Ellison, Ralph (1914–1994), novelist and essayist. Born in Oklahoma City, the grandson of slaves, Ralph Waldo Ellison played trumpet as a youth and later studied composition at Tuskegee Institution. In 1936, after his junior year there, he moved to New York City to study sculpture. A friendship with Richard Wright turned him to writing. From 1938 to World War II he worked on the Works Progress Administration's Federal Writers' Project and contributed reviews, essays, and short fiction to New Masses, The Negro Quarterly (which he edited for a time), and other periodicals. After service in the Merchant Marine (1942–1945), he held various jobs, including work as a freelance photographer. After a brief first marriage, he married Fanny McConnell in 1946; for more than forty years, they lived in Harlem.



“Ellison's novel Invisible Man (1952) won the National Book Award and has since grown in critical esteem and popularity. Displaying a mastery of language, symbolism, and allegory, and a humane sensibility, it brilliantly probes the African-American experience and American racial dynamics. After a fellowship at the American Academy in Rome (1955–1957), Ellison taught and lectured at several institutions, including Bard College, Yale, and Harvard. Excerpts from his unfinished second novel appeared in various literary magazines in the 1960s, and a version was published posthumously in 1999 as Juneteenth. Ellison's essays and interviews appeared in Shadow and Act (1964), Going to the Territory (1986), and the posthumous Collected Essays (1995) and his short fiction in Flying Home and Other Stories (1996).
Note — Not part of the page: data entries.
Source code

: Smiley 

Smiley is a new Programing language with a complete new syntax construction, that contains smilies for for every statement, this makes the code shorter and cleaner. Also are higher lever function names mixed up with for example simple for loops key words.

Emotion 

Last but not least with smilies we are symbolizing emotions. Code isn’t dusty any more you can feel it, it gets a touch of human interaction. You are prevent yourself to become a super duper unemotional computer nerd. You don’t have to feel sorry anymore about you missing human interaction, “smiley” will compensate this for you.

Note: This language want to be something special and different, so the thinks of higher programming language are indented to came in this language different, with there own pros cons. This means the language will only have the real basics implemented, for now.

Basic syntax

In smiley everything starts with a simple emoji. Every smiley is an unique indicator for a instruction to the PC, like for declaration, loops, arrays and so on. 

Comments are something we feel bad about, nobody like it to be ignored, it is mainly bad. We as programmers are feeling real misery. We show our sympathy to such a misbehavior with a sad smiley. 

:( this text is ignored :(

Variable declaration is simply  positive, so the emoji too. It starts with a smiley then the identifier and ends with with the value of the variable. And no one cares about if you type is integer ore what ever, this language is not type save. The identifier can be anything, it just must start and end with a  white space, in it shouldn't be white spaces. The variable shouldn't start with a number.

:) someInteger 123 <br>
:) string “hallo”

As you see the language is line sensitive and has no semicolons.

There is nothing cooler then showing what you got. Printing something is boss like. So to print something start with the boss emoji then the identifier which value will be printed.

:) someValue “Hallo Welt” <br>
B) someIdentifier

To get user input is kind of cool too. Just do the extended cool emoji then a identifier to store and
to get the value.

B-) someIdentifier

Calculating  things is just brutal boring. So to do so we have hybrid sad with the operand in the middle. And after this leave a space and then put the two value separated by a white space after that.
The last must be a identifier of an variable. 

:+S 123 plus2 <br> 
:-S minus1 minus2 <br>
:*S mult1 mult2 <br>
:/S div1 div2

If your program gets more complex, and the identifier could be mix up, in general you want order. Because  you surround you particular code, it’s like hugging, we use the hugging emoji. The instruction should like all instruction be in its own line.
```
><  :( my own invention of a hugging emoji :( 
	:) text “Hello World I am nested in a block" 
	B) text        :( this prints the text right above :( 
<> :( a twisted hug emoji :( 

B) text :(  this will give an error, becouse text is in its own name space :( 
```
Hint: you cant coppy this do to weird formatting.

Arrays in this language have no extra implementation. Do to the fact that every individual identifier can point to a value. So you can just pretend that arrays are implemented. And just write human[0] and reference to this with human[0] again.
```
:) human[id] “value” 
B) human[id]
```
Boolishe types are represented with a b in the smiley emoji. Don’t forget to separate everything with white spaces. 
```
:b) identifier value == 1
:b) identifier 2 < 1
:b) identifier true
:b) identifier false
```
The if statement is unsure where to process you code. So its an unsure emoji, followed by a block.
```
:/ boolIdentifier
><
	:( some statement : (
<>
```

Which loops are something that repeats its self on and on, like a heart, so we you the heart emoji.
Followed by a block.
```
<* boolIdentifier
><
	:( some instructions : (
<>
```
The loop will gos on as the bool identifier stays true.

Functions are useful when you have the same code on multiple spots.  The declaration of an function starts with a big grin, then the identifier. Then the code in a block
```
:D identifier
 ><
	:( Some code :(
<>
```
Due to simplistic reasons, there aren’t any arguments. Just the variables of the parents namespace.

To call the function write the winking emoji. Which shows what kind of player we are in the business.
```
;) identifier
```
“Stubbornly committed to a vision of American life and culture rooted in complexity, diversity, and possibility, Ellison criticized some African Americans' tendencies to view their “relationship to American literature in a negative way.” As a novelist, he said, he felt the same “personal responsibility for democracy” that he found in “our classic 19th-century novels.” He received the Presidential Medal of Freedom in 1969.